中国・全人代から見える習近平政権の硬直性をウオッチャーが解説
習近平体制を象徴するいまの全人代
だがここ数年、全人代開幕当日の各新聞、放送とも、どこも事前に内容を報じていない。いわば特ダネを出せないでいる。実は、このことは今日の習近平体制を象徴しているように思える。 一つは、統制、管理が格段に強化されて、情報が事前に外部に出ないような仕組みになったのだろう。もう一つは、このような情報入手の方法が、法律に触れる可能性が強まったことだ。仮に、政府活動報告の内容を、事前に手に入れたら、「機密を不正に取得した」と罰せられるかもしれない。
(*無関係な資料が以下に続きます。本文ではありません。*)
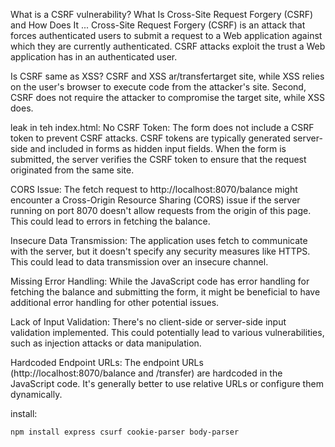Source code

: What is a CSRF vulnerability?
What Is Cross-Site Request Forgery (CSRF) and How Does It ...
Cross-Site Request Forgery (CSRF) is an attack that forces authenticated users to submit a request to a Web application against which they are currently authenticated. CSRF attacks exploit the trust a Web application has in an authenticated user.

Is CSRF same as XSS?
CSRF and XSS ar/transfertarget site, while XSS relies on the user's browser to execute code from the attacker's site. Second, CSRF does not require the attacker to compromise the target site, while XSS does.

leak in teh index.html:
No CSRF Token: The form does not include a CSRF token to prevent CSRF attacks. CSRF tokens are typically generated server-side and included in forms as hidden input fields. When the form is submitted, the server verifies the CSRF token to ensure that the request originated from the same site.

CORS Issue: The fetch request to http://localhost:8070/balance might encounter a Cross-Origin Resource Sharing (CORS) issue if the server running on port 8070 doesn't allow requests from the origin of this page. This could lead to errors in fetching the balance.

Insecure Data Transmission: The application uses fetch to communicate with the server, but it doesn't specify any security measures like HTTPS. This could lead to data transmission over an insecure channel.

Missing Error Handling: While the JavaScript code has error handling for fetching the balance and submitting the form, it might be beneficial to have additional error handling for other potential issues.

Lack of Input Validation: There's no client-side or server-side input validation implemented. This could potentially lead to various vulnerabilities, such as injection attacks or data manipulation.

Hardcoded Endpoint URLs: The endpoint URLs (http://localhost:8070/balance and /transfer) are hardcoded in the JavaScript code. It's generally better to use relative URLs or configure them dynamically.



install:
```
npm install express csurf cookie-parser body-parser

```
だから、今の習近平体制を反映しているようにも思えてしまう。 今年の全人代で、開幕前からニュースになったことがある。これまでは毎年、首相が行ってきた内外記者会見を、今年からは「やらない」という。開幕前の事前説明会で、運営事務局は突然、こう宣言した。 “今年は閉幕後、首相の会見は開かない。特別な事情がなければ来年以降も行わない。” 首相会見をやめた理由はこうだ。 “全人代開会中、外交や経済、民生について記者会見を開く。取材の機会はさまざまある。” 今年の全人代の会期は7日間。来週の月曜日11日に閉幕する。これまでなら、閉会後に、首相が別に場を設けて、国内外の記者を集めて、さまざまな質問に答えるのが恒例だった。もちろん、その記者会見の進行役が指名するメディアは、事前にほぼ決まっている。国内の国営メディアは、クエスチョン・アンド・アンサーは用意されたものだ。一方、外国メディアも、外務省から事前に選ばれ、質問したい内容も事前に求められる。 ただし、メディアが中国の首相に直接、質問できる場面だった。首相が、政策の至らない点を反省したり、希望や抱負を述べたりすることもあった。同時に、時の首相の「人となり」、「ああ、こういうタイプの人物なのか」などの一面が伝わってくる場面でもあった。 それが、ここ数年は、海外へ訪問した場合でも、中国の首脳はメディアを入れて会見に応じるケースは皆無。その意味では、全人代での首相会見は、年に1回という、貴重な機会だった。それがなくなった。しかも、今年だけではなく、当面やらない、と数年先についても通告した。